§ Exercise aim
Scan the records for "data". Report each line that includes it.

(Plain-text document sources)
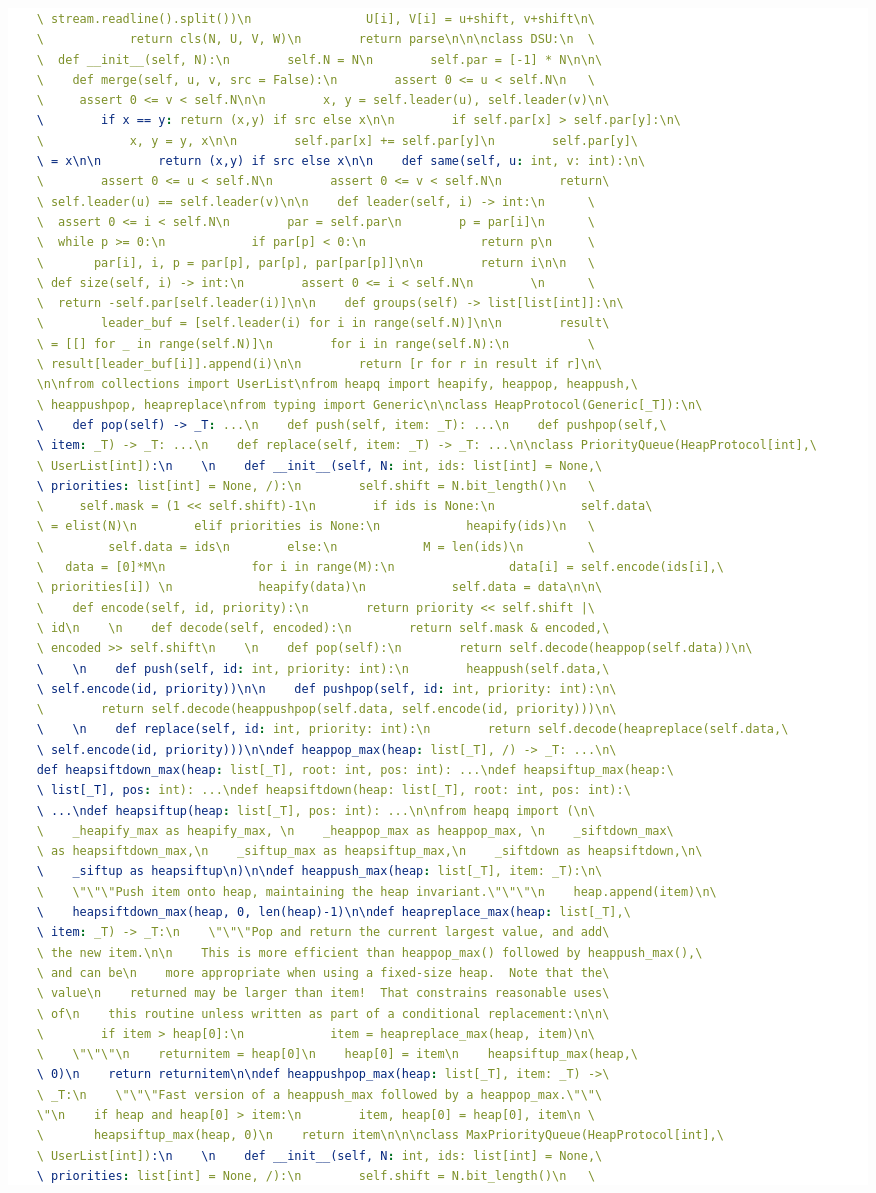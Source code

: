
 ```yaml
    \ stream.readline().split())\n                U[i], V[i] = u+shift, v+shift\n\
    \            return cls(N, U, V, W)\n        return parse\n\n\nclass DSU:\n  \
    \  def __init__(self, N):\n        self.N = N\n        self.par = [-1] * N\n\n\
    \    def merge(self, u, v, src = False):\n        assert 0 <= u < self.N\n   \
    \     assert 0 <= v < self.N\n\n        x, y = self.leader(u), self.leader(v)\n\
    \        if x == y: return (x,y) if src else x\n\n        if self.par[x] > self.par[y]:\n\
    \            x, y = y, x\n\n        self.par[x] += self.par[y]\n        self.par[y]\
    \ = x\n\n        return (x,y) if src else x\n\n    def same(self, u: int, v: int):\n\
    \        assert 0 <= u < self.N\n        assert 0 <= v < self.N\n        return\
    \ self.leader(u) == self.leader(v)\n\n    def leader(self, i) -> int:\n      \
    \  assert 0 <= i < self.N\n        par = self.par\n        p = par[i]\n      \
    \  while p >= 0:\n            if par[p] < 0:\n                return p\n     \
    \       par[i], i, p = par[p], par[p], par[par[p]]\n\n        return i\n\n   \
    \ def size(self, i) -> int:\n        assert 0 <= i < self.N\n        \n      \
    \  return -self.par[self.leader(i)]\n\n    def groups(self) -> list[list[int]]:\n\
    \        leader_buf = [self.leader(i) for i in range(self.N)]\n\n        result\
    \ = [[] for _ in range(self.N)]\n        for i in range(self.N):\n           \
    \ result[leader_buf[i]].append(i)\n\n        return [r for r in result if r]\n\
    \n\nfrom collections import UserList\nfrom heapq import heapify, heappop, heappush,\
    \ heappushpop, heapreplace\nfrom typing import Generic\n\nclass HeapProtocol(Generic[_T]):\n\
    \    def pop(self) -> _T: ...\n    def push(self, item: _T): ...\n    def pushpop(self,\
    \ item: _T) -> _T: ...\n    def replace(self, item: _T) -> _T: ...\n\nclass PriorityQueue(HeapProtocol[int],\
    \ UserList[int]):\n    \n    def __init__(self, N: int, ids: list[int] = None,\
    \ priorities: list[int] = None, /):\n        self.shift = N.bit_length()\n   \
    \     self.mask = (1 << self.shift)-1\n        if ids is None:\n            self.data\
    \ = elist(N)\n        elif priorities is None:\n            heapify(ids)\n   \
    \         self.data = ids\n        else:\n            M = len(ids)\n         \
    \   data = [0]*M\n            for i in range(M):\n                data[i] = self.encode(ids[i],\
    \ priorities[i]) \n            heapify(data)\n            self.data = data\n\n\
    \    def encode(self, id, priority):\n        return priority << self.shift |\
    \ id\n    \n    def decode(self, encoded):\n        return self.mask & encoded,\
    \ encoded >> self.shift\n    \n    def pop(self):\n        return self.decode(heappop(self.data))\n\
    \    \n    def push(self, id: int, priority: int):\n        heappush(self.data,\
    \ self.encode(id, priority))\n\n    def pushpop(self, id: int, priority: int):\n\
    \        return self.decode(heappushpop(self.data, self.encode(id, priority)))\n\
    \    \n    def replace(self, id: int, priority: int):\n        return self.decode(heapreplace(self.data,\
    \ self.encode(id, priority)))\n\ndef heappop_max(heap: list[_T], /) -> _T: ...\n\
    def heapsiftdown_max(heap: list[_T], root: int, pos: int): ...\ndef heapsiftup_max(heap:\
    \ list[_T], pos: int): ...\ndef heapsiftdown(heap: list[_T], root: int, pos: int):\
    \ ...\ndef heapsiftup(heap: list[_T], pos: int): ...\n\nfrom heapq import (\n\
    \    _heapify_max as heapify_max, \n    _heappop_max as heappop_max, \n    _siftdown_max\
    \ as heapsiftdown_max,\n    _siftup_max as heapsiftup_max,\n    _siftdown as heapsiftdown,\n\
    \    _siftup as heapsiftup\n)\n\ndef heappush_max(heap: list[_T], item: _T):\n\
    \    \"\"\"Push item onto heap, maintaining the heap invariant.\"\"\"\n    heap.append(item)\n\
    \    heapsiftdown_max(heap, 0, len(heap)-1)\n\ndef heapreplace_max(heap: list[_T],\
    \ item: _T) -> _T:\n    \"\"\"Pop and return the current largest value, and add\
    \ the new item.\n\n    This is more efficient than heappop_max() followed by heappush_max(),\
    \ and can be\n    more appropriate when using a fixed-size heap.  Note that the\
    \ value\n    returned may be larger than item!  That constrains reasonable uses\
    \ of\n    this routine unless written as part of a conditional replacement:\n\n\
    \        if item > heap[0]:\n            item = heapreplace_max(heap, item)\n\
    \    \"\"\"\n    returnitem = heap[0]\n    heap[0] = item\n    heapsiftup_max(heap,\
    \ 0)\n    return returnitem\n\ndef heappushpop_max(heap: list[_T], item: _T) ->\
    \ _T:\n    \"\"\"Fast version of a heappush_max followed by a heappop_max.\"\"\
    \"\n    if heap and heap[0] > item:\n        item, heap[0] = heap[0], item\n \
    \       heapsiftup_max(heap, 0)\n    return item\n\n\nclass MaxPriorityQueue(HeapProtocol[int],\
    \ UserList[int]):\n    \n    def __init__(self, N: int, ids: list[int] = None,\
    \ priorities: list[int] = None, /):\n        self.shift = N.bit_length()\n   \
```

§ Reply
    \     self.mask = (1 << self.shift)-1\n        if ids is None:\n            self.data\
    \         self.data = ids\n        else:\n            M = len(ids)\n         \
    \   data = [0]*M\n            for i in range(M):\n                data[i] = self.encode(ids[i],\
    \ priorities[i]) \n            heapify(data)\n            self.data = data\n\n\
    \ encoded >> self.shift\n    \n    def pop(self):\n        return self.decode(heappop(self.data))\n\
    \    \n    def push(self, id: int, priority: int):\n        heappush(self.data,\
    \        return self.decode(heappushpop(self.data, self.encode(id, priority)))\n\
    \    \n    def replace(self, id: int, priority: int):\n        return self.decode(heapreplace(self.data,\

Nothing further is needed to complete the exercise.